Kusura bakmayın ama 12 imam, bilmem kaç hoca, bilmem ne tarikatı, hakikat kapısı, tasavvuf ehli, İslam âlimi, çağa düşen ışık, müjdelenen kişi, hoca efendi hazretleri, bilmem ne efendi, sır sahibi vs. vs. makamları ve düzenleri sizin beyinciğiniz üretiyor. Gerçekten kaçmanın basit bir yöntemi o kadar.

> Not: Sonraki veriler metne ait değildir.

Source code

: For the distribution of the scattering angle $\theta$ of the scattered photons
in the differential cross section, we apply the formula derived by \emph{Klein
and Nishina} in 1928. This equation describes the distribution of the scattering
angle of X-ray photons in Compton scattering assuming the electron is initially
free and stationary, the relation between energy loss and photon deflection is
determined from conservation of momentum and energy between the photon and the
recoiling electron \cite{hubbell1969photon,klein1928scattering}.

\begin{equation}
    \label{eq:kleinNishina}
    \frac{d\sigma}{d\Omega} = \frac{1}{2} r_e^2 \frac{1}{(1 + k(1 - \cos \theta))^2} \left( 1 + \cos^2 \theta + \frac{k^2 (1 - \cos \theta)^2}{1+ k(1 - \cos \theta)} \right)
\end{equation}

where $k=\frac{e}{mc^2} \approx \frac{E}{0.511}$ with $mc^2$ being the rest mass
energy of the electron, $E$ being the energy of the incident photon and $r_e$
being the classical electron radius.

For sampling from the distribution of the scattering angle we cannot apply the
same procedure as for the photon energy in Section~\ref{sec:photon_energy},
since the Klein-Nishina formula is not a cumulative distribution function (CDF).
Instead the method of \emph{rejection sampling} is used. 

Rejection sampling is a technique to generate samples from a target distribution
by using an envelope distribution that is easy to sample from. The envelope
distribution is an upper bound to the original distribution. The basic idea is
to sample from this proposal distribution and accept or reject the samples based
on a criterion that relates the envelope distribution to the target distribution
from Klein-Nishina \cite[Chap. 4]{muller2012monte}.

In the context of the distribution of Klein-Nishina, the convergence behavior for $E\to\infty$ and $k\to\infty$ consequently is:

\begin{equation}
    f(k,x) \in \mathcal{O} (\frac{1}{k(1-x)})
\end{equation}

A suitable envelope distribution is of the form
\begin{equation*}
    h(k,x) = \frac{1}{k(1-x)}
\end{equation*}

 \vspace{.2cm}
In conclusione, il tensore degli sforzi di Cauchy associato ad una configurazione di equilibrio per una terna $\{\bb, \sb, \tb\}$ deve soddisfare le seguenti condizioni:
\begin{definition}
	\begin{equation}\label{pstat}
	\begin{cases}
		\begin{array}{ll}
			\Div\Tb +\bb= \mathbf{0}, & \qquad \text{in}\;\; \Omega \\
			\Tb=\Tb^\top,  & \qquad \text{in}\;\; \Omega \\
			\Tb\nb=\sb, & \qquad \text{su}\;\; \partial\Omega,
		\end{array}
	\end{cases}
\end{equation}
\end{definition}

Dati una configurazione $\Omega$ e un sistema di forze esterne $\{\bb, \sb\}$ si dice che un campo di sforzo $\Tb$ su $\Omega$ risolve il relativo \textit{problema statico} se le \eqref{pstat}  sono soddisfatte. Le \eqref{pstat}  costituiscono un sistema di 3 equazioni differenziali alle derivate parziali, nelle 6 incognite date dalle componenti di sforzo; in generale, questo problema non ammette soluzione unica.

Bu yazıdaki amaç İslam içi çelişkileri ortaya dökmek değil. Zaten bu dinin, hatta semavi dinlerinin hepsi bir çelişki yumağı. Tuttuğunuz yer elinizde kalıyor. Neden? Çünkü bu dinlerin hepsi Ortadoğu din geleneğinden evrilen inançlar dizgesi. Önce nereden geldiği henüz net olarak bilinmeyen, Sami olmayan bir medeniyet olan Sümerler, oradan Babiller, oradan İsrail oğulları, Akadlar, mısırlılar derken her şey ortada. Sümerler ile başlayan Ortadoğu din geleneğinin geldiği son nokta. Çelişkiler yumağı.

İşte mezheplerin çıkışı da bu noktada başlıyor. Dinlerin kendisi akıl dışı, çelişkili ve kopuk olduğu için insanlar kendi akılları ile izah geliştirmeye çalışıyor ve neticede mezhepler oluşuyor.

Bu mezhepler sözde birbirlerine karşı “ortak bileşenlerden dolayı saygılıyız” mesajı vermeye çalışsalar da aklı biraz çalışan herkes bilir ki bu mezhepler birbirleri ile sıkıntılıdır. İslam’ın ilk dönemlerinde tüm İslam idarecilerinin cinayet ile öldükleri, hatta cinayeti işleyenlerin de Müslüman oldukları tarihsel bilgiler ile sabittir ki bu tarihsel bilgileri “Yahudi ve Hristiyanlar” yazmadı değerli Tatlısu Müslümanı kardeşim. Daha da ileri gidersek Arif TEKİN İslam Peygamberi Muhammed’in ölümünü bile cinayete bağlar ki çok ciddi -ÇÜRÜTÜLEMEYEN- deliller ile kitabında açıklar bu olayı.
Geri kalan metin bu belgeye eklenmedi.